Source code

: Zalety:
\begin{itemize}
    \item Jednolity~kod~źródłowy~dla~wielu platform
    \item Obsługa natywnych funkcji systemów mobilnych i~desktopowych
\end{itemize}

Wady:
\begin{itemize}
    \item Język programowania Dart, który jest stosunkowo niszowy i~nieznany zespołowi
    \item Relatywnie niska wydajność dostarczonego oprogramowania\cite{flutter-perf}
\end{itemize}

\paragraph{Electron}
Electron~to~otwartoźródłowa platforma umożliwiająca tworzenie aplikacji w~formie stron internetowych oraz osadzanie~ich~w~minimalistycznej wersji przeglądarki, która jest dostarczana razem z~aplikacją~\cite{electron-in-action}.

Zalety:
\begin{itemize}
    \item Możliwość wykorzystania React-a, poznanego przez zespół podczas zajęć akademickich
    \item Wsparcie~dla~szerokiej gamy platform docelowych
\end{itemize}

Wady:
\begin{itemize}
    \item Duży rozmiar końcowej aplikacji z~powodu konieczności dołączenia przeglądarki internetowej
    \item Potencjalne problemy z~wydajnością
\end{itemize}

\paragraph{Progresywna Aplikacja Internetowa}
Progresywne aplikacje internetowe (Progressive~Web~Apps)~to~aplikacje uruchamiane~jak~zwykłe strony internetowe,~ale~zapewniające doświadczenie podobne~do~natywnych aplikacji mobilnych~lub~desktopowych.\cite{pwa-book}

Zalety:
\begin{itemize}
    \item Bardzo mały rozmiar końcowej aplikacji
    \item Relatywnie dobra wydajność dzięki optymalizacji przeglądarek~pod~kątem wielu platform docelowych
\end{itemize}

++++++++++

Problem description ▸
Transcribe every record exactly, keeping each line as it is.

Response to this exercise ▸
Source code

: Zalety:
\begin{itemize}
    \item Jednolity~kod~źródłowy~dla~wielu platform
    \item Obsługa natywnych funkcji systemów mobilnych i~desktopowych
\end{itemize}

Wady:
\begin{itemize}
    \item Język programowania Dart, który jest stosunkowo niszowy i~nieznany zespołowi
    \item Relatywnie niska wydajność dostarczonego oprogramowania\cite{flutter-perf}
\end{itemize}

\paragraph{Electron}
Electron~to~otwartoźródłowa platforma umożliwiająca tworzenie aplikacji w~formie stron internetowych oraz osadzanie~ich~w~minimalistycznej wersji przeglądarki, która jest dostarczana razem z~aplikacją~\cite{electron-in-action}.

Zalety:
\begin{itemize}
    \item Możliwość wykorzystania React-a, poznanego przez zespół podczas zajęć akademickich
    \item Wsparcie~dla~szerokiej gamy platform docelowych
\end{itemize}

Wady:
\begin{itemize}
    \item Duży rozmiar końcowej aplikacji z~powodu konieczności dołączenia przeglądarki internetowej
    \item Potencjalne problemy z~wydajnością
\end{itemize}

\paragraph{Progresywna Aplikacja Internetowa}
Progresywne aplikacje internetowe (Progressive~Web~Apps)~to~aplikacje uruchamiane~jak~zwykłe strony internetowe,~ale~zapewniające doświadczenie podobne~do~natywnych aplikacji mobilnych~lub~desktopowych.\cite{pwa-book}

Zalety:
\begin{itemize}
    \item Bardzo mały rozmiar końcowej aplikacji
    \item Relatywnie dobra wydajność dzięki optymalizacji przeglądarek~pod~kątem wielu platform docelowych
\end{itemize}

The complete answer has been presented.